TO DO |
Search the material below for the word "beta". Copy every line where it is found.

RECORDED INFORMATION |
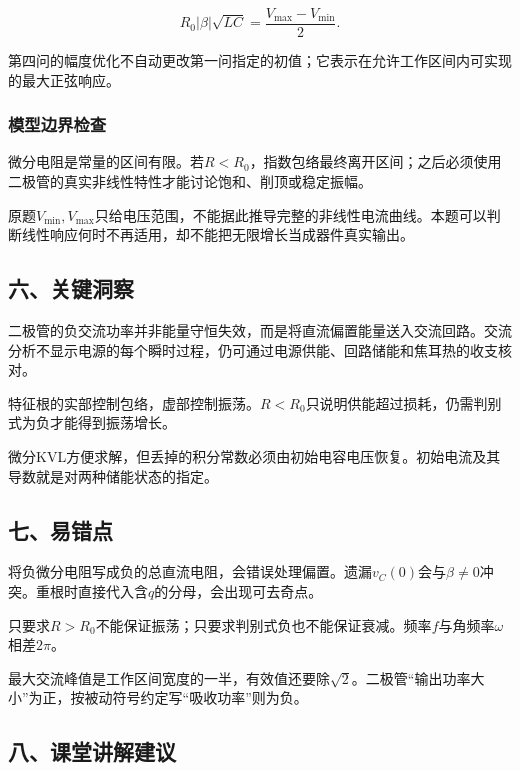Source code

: \documentclass[12pt,a4paper,fontset=fandol]{ctexart}
\begin{document}
\[
R_0|\beta|\sqrt{LC}
=\frac{V_{\max}-V_{\min}}2.
\]

第四问的幅度优化不自动更改第一问指定的初值；它表示在允许工作区间内可实现的最大正弦响应。

\subsubsection{模型边界检查}\label{ux6a21ux578bux8fb9ux754cux68c0ux67e5}

微分电阻是常量的区间有限。若\(R<R_0\)，指数包络最终离开区间；之后必须使用二极管的真实非线性特性才能讨论饱和、削顶或稳定振幅。

原题\(V_{\min},V_{\max}\)只给电压范围，不能据此推导完整的非线性电流曲线。本题可以判断线性响应何时不再适用，却不能把无限增长当成器件真实输出。

\subsection{六、关键洞察}\label{ux516dux5173ux952eux6d1eux5bdf-2}

二极管的负交流功率并非能量守恒失效，而是将直流偏置能量送入交流回路。交流分析不显示电源的每个瞬时过程，仍可通过电源供能、回路储能和焦耳热的收支核对。

特征根的实部控制包络，虚部控制振荡。\(R<R_0\)只说明供能超过损耗，仍需判别式为负才能得到振荡增长。

微分KVL方便求解，但丢掉的积分常数必须由初始电容电压恢复。初始电流及其导数就是对两种储能状态的指定。

\subsection{七、易错点}\label{ux4e03ux6613ux9519ux70b9-2}

将负微分电阻写成负的总直流电阻，会错误处理偏置。遗漏\(v_C(0)\)会与\(\beta\neq0\)冲突。重根时直接代入含\(q\)的分母，会出现可去奇点。

只要求\(R>R_0\)不能保证振荡；只要求判别式负也不能保证衰减。频率\(f\)与角频率\(\omega\)相差\(2\pi\)。

最大交流峰值是工作区间宽度的一半，有效值还要除\(\sqrt2\)。二极管``输出功率大小''为正，按被动符号约定写``吸收功率''则为负。

\subsection{八、课堂讲解建议}\label{ux516bux8bfeux5802ux8bb2ux89e3ux5efaux8bae-2}
\end{document}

FINISHED TASK |
R_0|\beta|\sqrt{LC}
将负微分电阻写成负的总直流电阻，会错误处理偏置。遗漏\(v_C(0)\)会与\(\beta\neq0\)冲突。重根时直接代入含\(q\)的分母，会出现可去奇点。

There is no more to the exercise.